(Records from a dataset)

■ ■ ■ ■ ■ ■ ■

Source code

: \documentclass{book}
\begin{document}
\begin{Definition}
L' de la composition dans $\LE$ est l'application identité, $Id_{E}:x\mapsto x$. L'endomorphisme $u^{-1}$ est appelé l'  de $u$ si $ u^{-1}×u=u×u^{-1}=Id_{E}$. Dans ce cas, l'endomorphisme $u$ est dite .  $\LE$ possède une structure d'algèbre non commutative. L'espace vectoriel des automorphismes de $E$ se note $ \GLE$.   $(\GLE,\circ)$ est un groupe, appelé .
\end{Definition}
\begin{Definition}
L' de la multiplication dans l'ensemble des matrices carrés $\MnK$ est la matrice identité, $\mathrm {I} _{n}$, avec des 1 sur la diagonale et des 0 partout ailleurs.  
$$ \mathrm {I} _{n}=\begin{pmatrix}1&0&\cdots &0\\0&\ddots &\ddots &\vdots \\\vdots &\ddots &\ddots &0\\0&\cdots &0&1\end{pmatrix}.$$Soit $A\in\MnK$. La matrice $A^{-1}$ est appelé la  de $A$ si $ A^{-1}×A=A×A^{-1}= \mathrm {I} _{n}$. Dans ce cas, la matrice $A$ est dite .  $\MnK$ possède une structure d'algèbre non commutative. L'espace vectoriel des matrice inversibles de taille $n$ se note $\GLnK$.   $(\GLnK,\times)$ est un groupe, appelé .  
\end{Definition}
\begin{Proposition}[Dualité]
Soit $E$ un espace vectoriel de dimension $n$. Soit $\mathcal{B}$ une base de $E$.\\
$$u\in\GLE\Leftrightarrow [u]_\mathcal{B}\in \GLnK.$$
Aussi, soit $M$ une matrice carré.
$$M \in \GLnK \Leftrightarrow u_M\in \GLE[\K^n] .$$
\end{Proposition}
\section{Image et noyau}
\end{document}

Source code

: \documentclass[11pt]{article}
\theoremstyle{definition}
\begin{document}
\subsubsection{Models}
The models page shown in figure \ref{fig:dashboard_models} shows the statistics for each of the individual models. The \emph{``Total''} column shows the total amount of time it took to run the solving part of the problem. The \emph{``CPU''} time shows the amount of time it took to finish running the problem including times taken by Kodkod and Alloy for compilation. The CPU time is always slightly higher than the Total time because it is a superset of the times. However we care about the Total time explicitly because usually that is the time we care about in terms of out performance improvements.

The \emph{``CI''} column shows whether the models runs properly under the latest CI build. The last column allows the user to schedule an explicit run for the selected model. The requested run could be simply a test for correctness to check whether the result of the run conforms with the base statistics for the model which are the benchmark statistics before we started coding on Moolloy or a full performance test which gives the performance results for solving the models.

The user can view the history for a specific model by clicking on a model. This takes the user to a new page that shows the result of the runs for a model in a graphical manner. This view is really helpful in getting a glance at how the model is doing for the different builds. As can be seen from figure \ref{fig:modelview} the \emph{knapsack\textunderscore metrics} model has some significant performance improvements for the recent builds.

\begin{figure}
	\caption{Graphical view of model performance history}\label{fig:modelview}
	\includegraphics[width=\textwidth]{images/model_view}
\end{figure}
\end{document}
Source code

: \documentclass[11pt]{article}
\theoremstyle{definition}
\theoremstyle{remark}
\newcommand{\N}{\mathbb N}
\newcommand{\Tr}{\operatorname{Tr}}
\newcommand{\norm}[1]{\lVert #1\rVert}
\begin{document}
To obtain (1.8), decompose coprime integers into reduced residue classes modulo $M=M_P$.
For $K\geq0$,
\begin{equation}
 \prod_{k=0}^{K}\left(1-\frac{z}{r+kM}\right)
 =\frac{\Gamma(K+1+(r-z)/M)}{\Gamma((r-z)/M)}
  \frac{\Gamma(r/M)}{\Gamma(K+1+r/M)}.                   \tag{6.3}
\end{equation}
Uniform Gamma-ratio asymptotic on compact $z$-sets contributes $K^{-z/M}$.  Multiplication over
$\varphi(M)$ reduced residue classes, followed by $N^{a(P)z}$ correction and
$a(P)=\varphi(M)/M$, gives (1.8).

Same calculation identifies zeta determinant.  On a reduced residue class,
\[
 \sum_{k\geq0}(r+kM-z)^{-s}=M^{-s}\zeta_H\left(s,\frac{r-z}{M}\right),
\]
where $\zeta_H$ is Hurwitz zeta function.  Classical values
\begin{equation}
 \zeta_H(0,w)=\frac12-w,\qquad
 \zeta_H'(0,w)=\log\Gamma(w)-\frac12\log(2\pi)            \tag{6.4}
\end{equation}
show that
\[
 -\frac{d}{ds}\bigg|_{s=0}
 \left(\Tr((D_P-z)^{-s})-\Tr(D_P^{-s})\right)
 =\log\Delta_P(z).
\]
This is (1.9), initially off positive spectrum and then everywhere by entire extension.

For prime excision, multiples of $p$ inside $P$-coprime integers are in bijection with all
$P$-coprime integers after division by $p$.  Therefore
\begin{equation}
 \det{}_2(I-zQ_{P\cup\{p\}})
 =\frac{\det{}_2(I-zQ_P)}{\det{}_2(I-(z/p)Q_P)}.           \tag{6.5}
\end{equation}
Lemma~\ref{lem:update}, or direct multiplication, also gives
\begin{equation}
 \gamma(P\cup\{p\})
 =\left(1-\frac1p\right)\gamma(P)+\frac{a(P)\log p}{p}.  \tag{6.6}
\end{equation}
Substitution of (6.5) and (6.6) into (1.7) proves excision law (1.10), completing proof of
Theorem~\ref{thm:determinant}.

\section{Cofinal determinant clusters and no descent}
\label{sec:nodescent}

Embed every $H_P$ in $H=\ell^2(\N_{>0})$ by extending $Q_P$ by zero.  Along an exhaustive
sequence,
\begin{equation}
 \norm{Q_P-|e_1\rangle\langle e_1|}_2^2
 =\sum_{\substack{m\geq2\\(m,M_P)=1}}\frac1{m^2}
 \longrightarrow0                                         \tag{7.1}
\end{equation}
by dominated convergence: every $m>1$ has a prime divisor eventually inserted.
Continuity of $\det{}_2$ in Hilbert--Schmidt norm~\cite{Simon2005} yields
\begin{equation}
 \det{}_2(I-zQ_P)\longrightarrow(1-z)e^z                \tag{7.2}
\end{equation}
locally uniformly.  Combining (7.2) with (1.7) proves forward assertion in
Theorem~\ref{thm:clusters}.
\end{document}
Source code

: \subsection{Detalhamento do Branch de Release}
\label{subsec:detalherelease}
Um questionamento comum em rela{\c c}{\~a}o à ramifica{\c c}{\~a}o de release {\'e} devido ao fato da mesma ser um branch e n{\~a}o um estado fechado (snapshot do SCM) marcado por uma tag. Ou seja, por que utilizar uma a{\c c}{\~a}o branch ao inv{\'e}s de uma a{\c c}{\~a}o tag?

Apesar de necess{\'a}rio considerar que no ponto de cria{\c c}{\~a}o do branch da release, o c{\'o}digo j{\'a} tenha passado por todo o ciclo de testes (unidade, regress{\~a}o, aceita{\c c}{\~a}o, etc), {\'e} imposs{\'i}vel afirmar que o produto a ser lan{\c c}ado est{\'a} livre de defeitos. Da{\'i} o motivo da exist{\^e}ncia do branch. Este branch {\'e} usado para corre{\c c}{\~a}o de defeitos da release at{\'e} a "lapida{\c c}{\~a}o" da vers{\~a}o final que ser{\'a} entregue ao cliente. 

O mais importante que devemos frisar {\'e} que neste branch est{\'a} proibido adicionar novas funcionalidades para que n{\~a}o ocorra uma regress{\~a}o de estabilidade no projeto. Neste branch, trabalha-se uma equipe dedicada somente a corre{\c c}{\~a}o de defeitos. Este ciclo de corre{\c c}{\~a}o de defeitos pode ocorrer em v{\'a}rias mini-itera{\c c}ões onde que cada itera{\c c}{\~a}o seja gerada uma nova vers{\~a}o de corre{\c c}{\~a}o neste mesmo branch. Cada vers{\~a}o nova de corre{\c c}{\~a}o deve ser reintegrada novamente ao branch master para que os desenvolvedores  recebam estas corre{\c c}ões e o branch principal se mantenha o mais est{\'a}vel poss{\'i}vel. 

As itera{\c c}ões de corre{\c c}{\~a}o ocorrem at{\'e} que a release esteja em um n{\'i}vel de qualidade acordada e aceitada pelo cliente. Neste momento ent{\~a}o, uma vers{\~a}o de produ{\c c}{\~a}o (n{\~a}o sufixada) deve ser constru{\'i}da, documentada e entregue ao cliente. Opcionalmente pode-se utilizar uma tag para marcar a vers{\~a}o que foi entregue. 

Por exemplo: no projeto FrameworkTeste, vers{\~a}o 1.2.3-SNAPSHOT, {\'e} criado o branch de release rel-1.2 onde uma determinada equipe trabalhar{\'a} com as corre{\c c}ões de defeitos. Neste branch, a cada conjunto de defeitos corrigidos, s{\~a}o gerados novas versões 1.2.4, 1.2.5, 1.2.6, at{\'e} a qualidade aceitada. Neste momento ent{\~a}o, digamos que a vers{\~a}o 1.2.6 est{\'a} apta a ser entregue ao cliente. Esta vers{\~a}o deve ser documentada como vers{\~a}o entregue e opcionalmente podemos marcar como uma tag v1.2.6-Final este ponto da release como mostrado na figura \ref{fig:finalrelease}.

■ ■ ■ ■ ■ ■ ■

Note each line above that holds "history", then copy all of them.

The user can view the history for a specific model by clicking on a model. This takes the user to a new page that shows the result of the runs for a model in a graphical manner. This view is really helpful in getting a glance at how the model is doing for the different builds. As can be seen from figure \ref{fig:modelview} the \emph{knapsack\textunderscore metrics} model has some significant performance improvements for the recent builds.
	\caption{Graphical view of model performance history}\label{fig:modelview}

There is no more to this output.